(RECORDS TO PROCESS begins)

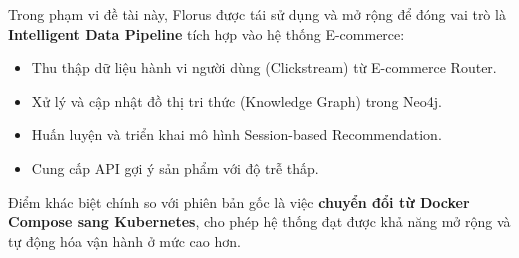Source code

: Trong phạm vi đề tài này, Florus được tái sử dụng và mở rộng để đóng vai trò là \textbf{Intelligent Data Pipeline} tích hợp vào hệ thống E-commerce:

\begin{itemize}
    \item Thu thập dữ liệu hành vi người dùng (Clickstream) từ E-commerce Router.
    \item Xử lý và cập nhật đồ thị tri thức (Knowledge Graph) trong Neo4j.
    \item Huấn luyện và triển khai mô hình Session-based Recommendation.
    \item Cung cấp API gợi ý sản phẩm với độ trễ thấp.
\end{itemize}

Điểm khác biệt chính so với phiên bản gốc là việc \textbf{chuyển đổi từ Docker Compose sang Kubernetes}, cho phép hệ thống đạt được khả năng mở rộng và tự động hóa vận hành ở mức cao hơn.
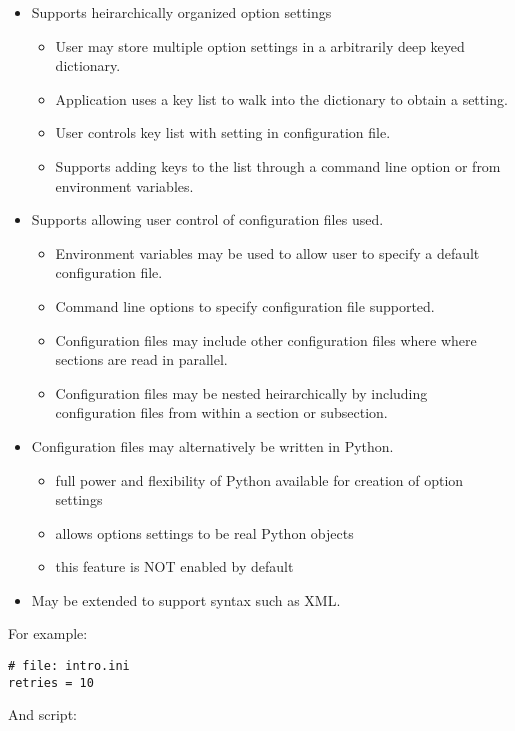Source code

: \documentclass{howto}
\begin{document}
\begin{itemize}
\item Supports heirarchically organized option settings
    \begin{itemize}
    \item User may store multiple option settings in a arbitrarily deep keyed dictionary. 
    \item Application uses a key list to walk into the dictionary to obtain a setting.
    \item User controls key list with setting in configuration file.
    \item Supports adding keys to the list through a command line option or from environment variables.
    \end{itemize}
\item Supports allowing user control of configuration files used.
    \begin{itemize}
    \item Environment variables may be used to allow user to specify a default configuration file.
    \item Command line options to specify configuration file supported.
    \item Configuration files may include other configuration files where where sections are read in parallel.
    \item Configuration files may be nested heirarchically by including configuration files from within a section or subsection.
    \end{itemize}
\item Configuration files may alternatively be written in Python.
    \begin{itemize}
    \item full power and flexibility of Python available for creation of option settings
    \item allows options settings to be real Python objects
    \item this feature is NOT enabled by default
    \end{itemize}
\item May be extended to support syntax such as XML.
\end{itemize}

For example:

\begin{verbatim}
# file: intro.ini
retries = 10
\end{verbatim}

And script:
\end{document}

(RECORDS TO PROCESS ends)
(RECORDS TO PROCESS begins)

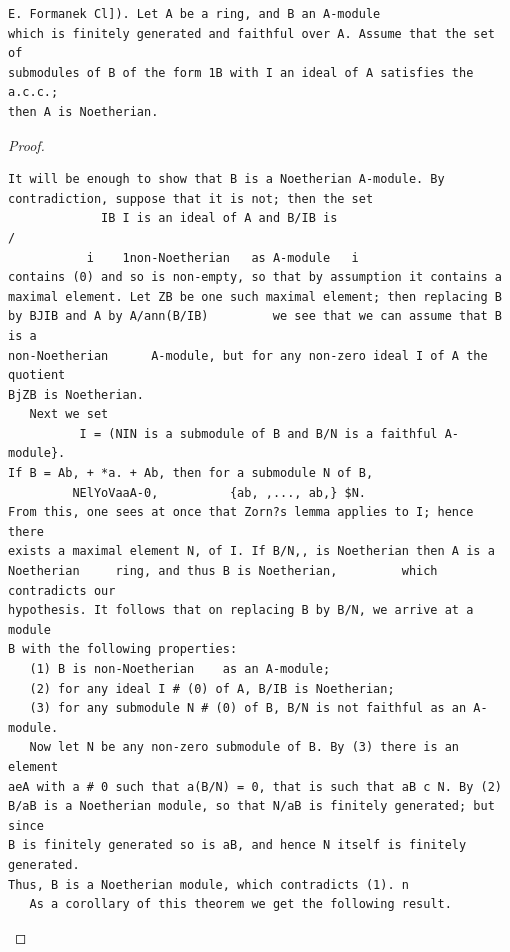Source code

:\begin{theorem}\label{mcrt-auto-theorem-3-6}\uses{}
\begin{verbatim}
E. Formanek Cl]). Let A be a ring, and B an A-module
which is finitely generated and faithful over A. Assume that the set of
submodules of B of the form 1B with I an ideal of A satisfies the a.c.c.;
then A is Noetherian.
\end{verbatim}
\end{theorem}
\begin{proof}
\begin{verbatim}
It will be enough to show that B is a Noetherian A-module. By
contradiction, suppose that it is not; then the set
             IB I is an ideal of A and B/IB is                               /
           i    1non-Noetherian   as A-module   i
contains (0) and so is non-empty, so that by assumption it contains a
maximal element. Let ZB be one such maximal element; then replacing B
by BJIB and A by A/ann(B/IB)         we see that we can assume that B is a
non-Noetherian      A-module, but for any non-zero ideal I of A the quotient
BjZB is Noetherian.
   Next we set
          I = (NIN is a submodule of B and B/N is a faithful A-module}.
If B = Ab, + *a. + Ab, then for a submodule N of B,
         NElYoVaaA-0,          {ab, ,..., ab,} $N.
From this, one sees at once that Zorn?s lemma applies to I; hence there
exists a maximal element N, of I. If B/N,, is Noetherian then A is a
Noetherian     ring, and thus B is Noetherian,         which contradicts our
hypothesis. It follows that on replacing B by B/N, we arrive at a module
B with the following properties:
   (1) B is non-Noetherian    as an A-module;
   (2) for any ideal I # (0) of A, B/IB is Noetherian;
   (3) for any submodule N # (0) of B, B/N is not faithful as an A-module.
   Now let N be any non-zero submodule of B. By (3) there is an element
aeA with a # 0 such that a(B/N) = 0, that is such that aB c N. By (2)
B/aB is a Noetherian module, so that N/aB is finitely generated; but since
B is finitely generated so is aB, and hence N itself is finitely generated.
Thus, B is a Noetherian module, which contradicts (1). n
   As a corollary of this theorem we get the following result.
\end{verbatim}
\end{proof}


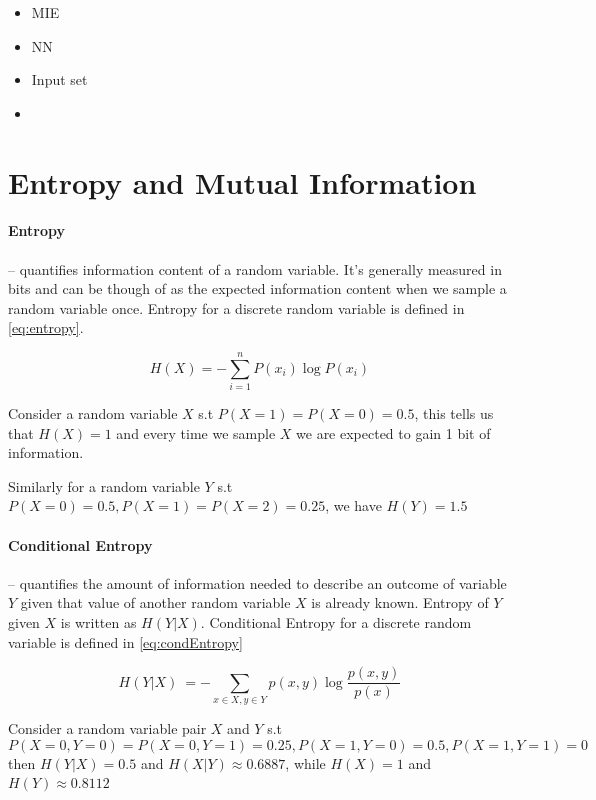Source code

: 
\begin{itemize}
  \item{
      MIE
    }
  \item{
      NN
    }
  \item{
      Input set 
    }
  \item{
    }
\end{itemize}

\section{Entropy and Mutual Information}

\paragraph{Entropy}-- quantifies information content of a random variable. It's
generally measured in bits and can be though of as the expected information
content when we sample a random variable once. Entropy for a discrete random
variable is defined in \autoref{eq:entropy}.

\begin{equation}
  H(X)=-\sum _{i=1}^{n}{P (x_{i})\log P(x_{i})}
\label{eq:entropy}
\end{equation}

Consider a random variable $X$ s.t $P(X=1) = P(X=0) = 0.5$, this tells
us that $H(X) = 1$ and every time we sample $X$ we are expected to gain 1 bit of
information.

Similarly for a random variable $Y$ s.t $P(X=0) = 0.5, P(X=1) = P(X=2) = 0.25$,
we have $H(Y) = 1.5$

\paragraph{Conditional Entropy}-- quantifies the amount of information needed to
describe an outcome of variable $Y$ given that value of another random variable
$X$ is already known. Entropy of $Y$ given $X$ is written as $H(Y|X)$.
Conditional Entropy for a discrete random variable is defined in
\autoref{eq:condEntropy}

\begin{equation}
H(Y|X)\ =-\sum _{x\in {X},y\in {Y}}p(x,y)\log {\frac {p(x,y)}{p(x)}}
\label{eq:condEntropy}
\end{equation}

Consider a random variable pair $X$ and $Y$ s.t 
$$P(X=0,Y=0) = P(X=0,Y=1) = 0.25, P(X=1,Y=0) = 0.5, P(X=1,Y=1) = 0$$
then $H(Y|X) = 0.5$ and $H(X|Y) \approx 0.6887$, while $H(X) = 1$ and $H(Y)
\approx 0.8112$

(RECORDS TO PROCESS ends)

**TASK REQUIREMENTS:**
Each line of the data that holds "maximal" should be reported.

**TASK ANSWER:**
maximal element. Let ZB be one such maximal element; then replacing B
exists a maximal element N, of I. If B/N,, is Noetherian then A is a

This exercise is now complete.